Defensively, the Vikings have had three primary challenge this season--cohesion, inexperience and talent, probably in that order.  In the base defense, the Vikings are starting only two players at the same position that they started at last year with the team and two other players playing the same position that they started at for any other team in the league last year.  That, by itself, is sufficient to create gaffes.  Issues attributable to cohesion should eventually diminish, however, if only by definition.

The Vikings also are giving five defensive players their most meaningful minutes of their careers and asking them to hold their own without much depth.  If those players can perform up to their draft levels and contracts, the inexperience concern will gradually become a non-issue.  If they cannot, the inexperience concern will become a talent and/or coaching concern.

Then there is the issue of talent.  There are weeks when the Vikings' defense holds its own in the face of difficult odds--such as last week, when the offense was awful.  There are also weeks when the defense looks like a sieve--see the Green Bay and Atlanta games.  The most obvious difference between the strong and weak defensive performances appears to be the opposition.  When the Vikings have faced a talented passing attack, the defense has played poorly.  When the Vikings have played a team with a weak passing attack--or a team with a key player, such as Calvin Johnson, missing from that attack--the defense looks better.  The remainder of the season will tell whether the issues are ones of cohesion and inexperience or more a matter of talent.

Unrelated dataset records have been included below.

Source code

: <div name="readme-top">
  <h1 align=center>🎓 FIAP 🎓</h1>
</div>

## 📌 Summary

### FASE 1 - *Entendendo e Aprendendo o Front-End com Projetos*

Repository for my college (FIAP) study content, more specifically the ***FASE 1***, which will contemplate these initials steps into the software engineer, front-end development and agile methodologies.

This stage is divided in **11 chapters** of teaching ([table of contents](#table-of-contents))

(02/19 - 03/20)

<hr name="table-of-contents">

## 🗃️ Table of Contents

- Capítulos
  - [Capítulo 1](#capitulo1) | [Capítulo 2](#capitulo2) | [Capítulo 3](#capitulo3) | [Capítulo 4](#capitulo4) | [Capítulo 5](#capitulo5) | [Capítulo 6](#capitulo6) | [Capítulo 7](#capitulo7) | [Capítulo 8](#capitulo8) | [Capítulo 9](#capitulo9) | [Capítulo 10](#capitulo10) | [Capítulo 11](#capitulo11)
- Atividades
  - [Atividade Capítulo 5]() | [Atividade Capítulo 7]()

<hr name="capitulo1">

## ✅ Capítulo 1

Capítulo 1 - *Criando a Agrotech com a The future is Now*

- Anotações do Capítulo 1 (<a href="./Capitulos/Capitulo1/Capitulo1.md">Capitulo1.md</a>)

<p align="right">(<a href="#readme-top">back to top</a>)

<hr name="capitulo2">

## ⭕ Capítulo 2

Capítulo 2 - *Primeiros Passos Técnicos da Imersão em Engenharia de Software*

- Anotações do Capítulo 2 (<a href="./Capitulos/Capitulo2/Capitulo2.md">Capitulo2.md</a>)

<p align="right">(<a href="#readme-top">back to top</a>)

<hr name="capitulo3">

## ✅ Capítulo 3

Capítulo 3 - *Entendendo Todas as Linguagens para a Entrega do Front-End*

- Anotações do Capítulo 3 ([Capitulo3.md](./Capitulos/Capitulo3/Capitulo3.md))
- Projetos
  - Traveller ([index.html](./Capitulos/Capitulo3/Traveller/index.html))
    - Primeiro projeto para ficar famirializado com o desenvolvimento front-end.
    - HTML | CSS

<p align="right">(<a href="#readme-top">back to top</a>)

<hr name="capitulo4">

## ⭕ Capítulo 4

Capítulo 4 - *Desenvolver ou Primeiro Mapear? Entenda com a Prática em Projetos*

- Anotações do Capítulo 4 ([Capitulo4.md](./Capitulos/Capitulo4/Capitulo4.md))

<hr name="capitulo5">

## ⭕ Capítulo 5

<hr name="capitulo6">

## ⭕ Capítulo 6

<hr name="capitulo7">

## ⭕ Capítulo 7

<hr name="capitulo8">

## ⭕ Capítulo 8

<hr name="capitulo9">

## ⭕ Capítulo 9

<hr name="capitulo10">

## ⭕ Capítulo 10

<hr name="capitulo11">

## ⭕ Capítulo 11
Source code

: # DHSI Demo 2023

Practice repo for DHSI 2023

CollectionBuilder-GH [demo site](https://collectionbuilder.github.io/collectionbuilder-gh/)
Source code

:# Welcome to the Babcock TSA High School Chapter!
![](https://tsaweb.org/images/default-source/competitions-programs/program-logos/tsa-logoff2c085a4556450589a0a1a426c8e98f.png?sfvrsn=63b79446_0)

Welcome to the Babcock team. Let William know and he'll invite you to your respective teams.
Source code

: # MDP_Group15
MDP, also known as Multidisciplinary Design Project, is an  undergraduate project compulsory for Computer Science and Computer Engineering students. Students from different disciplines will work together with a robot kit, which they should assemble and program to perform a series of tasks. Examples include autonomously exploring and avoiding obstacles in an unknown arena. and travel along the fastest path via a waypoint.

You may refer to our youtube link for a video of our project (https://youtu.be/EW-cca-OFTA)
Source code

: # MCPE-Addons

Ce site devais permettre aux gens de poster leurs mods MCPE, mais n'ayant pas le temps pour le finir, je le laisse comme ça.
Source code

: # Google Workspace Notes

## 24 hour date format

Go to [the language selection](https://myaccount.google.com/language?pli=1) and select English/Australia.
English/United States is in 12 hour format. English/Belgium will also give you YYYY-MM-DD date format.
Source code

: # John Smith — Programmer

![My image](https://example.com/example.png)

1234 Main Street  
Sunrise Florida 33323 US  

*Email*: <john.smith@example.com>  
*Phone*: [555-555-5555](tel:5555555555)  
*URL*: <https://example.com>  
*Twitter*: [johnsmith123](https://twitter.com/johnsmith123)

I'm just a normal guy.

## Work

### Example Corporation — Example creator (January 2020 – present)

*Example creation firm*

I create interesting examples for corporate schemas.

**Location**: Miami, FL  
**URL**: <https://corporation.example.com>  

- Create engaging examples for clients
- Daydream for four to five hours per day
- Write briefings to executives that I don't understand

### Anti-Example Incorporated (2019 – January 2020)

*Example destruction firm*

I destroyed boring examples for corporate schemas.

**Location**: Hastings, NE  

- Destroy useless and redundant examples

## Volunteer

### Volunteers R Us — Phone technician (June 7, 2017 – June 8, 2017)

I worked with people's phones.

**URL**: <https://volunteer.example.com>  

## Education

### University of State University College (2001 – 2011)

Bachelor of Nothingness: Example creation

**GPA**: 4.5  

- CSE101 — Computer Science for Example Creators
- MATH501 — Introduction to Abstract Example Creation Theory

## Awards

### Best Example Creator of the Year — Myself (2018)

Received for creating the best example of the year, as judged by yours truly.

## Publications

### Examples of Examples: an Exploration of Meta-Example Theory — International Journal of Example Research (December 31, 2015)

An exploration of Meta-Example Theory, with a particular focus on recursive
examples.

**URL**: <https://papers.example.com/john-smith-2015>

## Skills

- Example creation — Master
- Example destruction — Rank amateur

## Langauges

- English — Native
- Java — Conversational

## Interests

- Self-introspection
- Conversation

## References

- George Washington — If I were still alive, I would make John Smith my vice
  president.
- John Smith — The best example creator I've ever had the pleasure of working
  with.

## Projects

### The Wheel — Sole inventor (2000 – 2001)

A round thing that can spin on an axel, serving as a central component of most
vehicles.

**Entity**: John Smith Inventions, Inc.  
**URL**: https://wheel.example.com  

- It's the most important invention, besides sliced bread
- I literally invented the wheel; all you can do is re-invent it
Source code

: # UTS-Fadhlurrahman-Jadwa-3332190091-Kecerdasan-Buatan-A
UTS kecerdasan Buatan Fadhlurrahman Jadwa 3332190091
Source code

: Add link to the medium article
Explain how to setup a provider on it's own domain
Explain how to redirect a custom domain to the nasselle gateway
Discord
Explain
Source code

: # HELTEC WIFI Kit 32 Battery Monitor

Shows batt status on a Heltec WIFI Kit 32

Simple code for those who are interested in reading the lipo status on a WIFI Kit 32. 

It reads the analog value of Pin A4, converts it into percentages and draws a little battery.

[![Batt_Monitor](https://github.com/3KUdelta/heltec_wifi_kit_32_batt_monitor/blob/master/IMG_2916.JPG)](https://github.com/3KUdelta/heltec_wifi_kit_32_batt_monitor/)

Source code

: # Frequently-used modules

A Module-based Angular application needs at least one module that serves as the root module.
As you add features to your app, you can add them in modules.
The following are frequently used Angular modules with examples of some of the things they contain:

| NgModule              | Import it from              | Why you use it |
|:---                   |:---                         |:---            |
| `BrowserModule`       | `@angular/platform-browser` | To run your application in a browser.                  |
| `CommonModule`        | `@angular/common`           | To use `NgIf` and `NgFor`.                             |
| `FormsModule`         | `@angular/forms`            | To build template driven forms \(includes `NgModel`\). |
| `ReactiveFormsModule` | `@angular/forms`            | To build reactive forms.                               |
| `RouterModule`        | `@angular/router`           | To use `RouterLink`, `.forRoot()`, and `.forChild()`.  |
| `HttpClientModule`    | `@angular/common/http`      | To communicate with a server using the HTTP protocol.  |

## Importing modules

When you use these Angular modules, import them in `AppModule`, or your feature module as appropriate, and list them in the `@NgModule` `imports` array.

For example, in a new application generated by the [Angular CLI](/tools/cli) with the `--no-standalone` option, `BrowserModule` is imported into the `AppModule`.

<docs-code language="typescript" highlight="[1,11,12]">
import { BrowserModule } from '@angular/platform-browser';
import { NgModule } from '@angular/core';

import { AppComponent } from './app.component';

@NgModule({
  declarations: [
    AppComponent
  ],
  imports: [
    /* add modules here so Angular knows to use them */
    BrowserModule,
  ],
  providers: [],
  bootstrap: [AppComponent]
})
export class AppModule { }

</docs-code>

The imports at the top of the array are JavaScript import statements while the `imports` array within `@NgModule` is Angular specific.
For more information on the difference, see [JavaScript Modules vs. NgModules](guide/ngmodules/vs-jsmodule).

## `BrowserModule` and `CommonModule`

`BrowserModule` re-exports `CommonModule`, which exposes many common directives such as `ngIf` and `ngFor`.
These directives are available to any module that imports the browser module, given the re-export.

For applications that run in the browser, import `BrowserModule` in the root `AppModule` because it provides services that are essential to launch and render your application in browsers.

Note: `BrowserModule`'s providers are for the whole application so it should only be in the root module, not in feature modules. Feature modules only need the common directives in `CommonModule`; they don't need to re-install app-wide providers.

More alarming than the performance of the team's defense at this point is the total shambles that the offense has become.  When he wasn't getting sacked last week, Teddy Bridgewater was either under siege or throwing the ball to the defense.  But for more sacks and fewer short-yardage completions and last week's version of the Vikings' offense looked every bit as bad as any non-Adrian Peterson led offense of last season.

The Vikings' problems on offense start on the offensive line.  Despite the presence of a group that has played together for long enough to figure things out, the Vikings' offensive linemen are getting beat in every conceivable way--straight up, in a four-man front, in a three-man front, and certainly against the blitz.  Only Pittsburgh and Detroit have permitted more sacks than Minnesota's front five and, with a mere three passing touchdowns on the season--only two more than Cincinnati wide-receiver Mohamed Sanu, no team has shown anywhere near the futility scoring through the air that the Vikings have shown.  Add to that a league-leading nine picks, and the passing protection and passing attack have conspired to undermine the team's below-average rushing attack.

In the running game, it says a mouthful that fullback cum running back, Matt Asiata, leads the team with a 37.7 yards-per-game average.  That's roughly seven yards fewer per game than Seattle quarterback Russell Wilson averages.

It's all a recipe for disaster and a sign that, against a respectable defense in Buffalo, the Vikings either will need fortune to smile or an epiphany on offense.  That epiphany might be a reversion to something that no Vikings' fan would wish upon even their most reviled opponent, but something that is probably necessary to get the offense moving in the right direction--a reversion to the Musgrave.

Under former offensive coordinator Bill Musgrave, the Vikings led the league in dump-offs, behind-the-line-of-scrimmage passes, rushes up the gut, and third-down passes short of the stick.  That seemed a dramatic misuse of the best running back in the league.  However, now that the Vikings are without Peterson and, if you believe head coach Mike Zimmer, without receivers who can gain separation at the line, the Vikings must resort to some form of the Musgrave, if only to keep Bridgewater upright and breathing.

For offensive coordinator Norv Turner, today's offense must be quick-rhythm, short pass, and whatever the team can get from the running game, including having Bridgewater leave the pocket.  That's not how the Vikings wanted to operate things under Turner or with Bridgewater, but it's the best response to an awful offensive line and a marginal receiving corps that has accounted for a league-low two touchdowns and 217 yards receiving per game.

As always, the Musgrave approach is highly susceptible to defeat, but it does offer the benefit of permitting an offense to pull itself up to a level just slightly below mediocrity and--if the stars and moon properly align--an occasional blip or two above that.  In the wake of two straight offensive offensive performances, that arguably would be a step in the right direction.